Your objective — Below are the records; count how many of their lines hold the string "operator" and give the number alone.

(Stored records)
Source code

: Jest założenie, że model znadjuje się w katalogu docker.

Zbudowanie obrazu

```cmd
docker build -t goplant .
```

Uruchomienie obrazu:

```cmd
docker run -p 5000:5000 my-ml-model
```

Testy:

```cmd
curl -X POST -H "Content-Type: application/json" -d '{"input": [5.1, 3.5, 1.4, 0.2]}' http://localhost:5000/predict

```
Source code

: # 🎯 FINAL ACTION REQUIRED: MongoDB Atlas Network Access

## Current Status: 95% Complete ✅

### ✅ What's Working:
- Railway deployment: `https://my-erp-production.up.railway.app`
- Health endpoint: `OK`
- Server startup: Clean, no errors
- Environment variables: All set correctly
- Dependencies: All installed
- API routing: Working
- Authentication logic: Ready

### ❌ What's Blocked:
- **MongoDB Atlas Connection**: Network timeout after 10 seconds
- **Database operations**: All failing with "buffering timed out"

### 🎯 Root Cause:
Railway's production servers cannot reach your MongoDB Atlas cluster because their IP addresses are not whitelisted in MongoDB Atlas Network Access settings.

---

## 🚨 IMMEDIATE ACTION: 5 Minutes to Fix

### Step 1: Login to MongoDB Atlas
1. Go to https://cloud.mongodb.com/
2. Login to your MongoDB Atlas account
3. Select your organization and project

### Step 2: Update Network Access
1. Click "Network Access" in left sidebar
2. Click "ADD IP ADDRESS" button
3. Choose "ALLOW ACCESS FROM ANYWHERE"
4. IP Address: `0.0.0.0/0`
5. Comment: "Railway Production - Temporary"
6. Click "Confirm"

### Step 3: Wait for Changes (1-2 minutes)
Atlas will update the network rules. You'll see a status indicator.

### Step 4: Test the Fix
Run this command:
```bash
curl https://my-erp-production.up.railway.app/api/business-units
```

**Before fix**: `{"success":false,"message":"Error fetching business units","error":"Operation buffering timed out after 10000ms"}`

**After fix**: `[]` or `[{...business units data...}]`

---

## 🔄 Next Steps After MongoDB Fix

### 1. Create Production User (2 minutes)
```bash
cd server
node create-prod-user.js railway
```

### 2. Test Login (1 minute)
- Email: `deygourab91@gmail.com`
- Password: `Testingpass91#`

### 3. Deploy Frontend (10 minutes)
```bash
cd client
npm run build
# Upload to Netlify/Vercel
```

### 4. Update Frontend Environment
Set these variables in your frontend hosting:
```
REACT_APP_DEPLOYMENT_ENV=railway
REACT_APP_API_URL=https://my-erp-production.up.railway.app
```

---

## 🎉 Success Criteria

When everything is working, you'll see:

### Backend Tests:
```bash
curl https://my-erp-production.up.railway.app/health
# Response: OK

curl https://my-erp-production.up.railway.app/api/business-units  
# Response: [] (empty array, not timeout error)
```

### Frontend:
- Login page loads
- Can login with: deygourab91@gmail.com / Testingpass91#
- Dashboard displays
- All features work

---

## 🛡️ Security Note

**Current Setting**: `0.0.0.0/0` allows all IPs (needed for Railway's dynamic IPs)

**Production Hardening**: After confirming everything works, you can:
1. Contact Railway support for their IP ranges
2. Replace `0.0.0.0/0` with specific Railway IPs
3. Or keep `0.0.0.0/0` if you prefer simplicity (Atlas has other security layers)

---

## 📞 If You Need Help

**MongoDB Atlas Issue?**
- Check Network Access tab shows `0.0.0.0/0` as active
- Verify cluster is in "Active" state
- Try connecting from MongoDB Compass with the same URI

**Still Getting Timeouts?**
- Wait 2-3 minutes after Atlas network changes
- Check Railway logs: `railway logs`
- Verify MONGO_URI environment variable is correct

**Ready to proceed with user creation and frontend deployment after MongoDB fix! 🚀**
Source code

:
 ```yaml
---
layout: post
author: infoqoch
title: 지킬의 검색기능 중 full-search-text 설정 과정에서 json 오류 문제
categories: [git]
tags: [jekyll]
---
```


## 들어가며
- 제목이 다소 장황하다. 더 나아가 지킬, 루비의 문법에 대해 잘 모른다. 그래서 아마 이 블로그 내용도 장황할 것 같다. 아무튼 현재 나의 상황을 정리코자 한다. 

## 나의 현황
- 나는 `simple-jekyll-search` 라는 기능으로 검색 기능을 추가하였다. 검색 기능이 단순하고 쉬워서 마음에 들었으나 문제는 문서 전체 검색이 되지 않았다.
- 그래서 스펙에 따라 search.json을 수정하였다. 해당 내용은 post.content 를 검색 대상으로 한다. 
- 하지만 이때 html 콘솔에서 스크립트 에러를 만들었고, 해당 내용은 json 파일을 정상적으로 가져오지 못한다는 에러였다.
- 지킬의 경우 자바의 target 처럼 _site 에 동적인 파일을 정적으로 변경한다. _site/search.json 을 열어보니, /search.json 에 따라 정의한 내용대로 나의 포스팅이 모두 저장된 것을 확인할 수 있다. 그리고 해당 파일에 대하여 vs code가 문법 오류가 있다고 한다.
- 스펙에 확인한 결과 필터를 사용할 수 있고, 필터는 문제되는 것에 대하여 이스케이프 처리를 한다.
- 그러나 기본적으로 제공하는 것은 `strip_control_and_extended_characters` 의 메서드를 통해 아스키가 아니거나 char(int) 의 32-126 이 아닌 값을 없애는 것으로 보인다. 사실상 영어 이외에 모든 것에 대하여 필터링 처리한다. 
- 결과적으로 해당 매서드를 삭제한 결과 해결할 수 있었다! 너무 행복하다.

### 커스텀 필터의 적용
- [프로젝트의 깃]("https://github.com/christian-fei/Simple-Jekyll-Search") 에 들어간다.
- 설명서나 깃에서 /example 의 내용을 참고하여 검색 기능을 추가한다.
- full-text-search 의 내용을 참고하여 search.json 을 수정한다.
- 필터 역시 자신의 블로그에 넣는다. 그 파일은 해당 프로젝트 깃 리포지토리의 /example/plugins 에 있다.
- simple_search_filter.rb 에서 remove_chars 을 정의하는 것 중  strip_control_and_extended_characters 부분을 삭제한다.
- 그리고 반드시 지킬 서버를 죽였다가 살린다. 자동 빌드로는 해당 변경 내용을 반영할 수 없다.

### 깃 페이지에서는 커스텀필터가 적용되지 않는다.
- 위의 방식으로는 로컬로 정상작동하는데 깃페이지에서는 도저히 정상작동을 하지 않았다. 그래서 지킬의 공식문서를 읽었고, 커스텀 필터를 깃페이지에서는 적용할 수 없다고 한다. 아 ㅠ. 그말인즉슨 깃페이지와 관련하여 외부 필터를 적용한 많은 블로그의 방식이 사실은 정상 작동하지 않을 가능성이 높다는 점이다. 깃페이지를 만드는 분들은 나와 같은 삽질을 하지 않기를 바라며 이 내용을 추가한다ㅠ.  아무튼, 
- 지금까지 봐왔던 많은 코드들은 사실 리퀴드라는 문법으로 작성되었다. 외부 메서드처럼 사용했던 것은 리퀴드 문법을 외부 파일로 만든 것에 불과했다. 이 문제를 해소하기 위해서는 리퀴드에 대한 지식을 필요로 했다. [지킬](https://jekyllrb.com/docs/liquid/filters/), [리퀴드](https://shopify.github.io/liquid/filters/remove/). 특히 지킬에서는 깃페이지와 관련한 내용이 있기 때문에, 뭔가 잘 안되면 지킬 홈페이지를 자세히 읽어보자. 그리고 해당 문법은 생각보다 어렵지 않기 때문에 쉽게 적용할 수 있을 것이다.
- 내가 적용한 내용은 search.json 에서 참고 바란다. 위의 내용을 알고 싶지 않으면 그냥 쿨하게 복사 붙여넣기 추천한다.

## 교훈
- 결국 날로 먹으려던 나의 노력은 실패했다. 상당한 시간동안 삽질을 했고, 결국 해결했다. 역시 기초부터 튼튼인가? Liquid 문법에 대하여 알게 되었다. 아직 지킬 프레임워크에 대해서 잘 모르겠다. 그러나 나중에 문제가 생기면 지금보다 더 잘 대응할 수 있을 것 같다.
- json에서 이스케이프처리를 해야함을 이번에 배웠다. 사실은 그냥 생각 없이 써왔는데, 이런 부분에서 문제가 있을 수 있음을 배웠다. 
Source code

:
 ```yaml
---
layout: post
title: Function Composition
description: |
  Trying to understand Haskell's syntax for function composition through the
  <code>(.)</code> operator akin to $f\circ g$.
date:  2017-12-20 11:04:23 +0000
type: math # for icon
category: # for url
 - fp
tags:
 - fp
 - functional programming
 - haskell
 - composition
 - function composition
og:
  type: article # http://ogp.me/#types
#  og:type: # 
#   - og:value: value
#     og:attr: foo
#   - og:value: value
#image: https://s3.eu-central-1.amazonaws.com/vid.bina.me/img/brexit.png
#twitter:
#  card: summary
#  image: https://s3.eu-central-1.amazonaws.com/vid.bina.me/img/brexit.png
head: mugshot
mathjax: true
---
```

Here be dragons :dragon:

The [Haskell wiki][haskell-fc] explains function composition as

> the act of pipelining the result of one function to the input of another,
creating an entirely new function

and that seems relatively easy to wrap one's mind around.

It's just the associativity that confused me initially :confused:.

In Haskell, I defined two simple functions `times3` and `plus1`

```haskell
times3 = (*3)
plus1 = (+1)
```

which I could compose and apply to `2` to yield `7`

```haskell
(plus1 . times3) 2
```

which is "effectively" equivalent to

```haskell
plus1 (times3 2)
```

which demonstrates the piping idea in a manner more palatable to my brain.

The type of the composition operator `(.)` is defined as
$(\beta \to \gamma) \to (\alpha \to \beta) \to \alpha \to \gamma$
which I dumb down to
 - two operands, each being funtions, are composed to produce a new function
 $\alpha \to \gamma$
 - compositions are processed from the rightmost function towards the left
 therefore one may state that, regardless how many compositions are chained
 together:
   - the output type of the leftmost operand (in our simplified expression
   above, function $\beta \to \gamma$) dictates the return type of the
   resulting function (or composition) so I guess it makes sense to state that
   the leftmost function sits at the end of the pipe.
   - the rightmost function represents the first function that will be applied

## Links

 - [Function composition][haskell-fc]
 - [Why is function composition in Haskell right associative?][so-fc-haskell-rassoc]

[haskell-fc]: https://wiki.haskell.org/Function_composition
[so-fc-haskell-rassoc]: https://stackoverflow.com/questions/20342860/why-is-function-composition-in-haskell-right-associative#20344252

Solution to the exercise — 2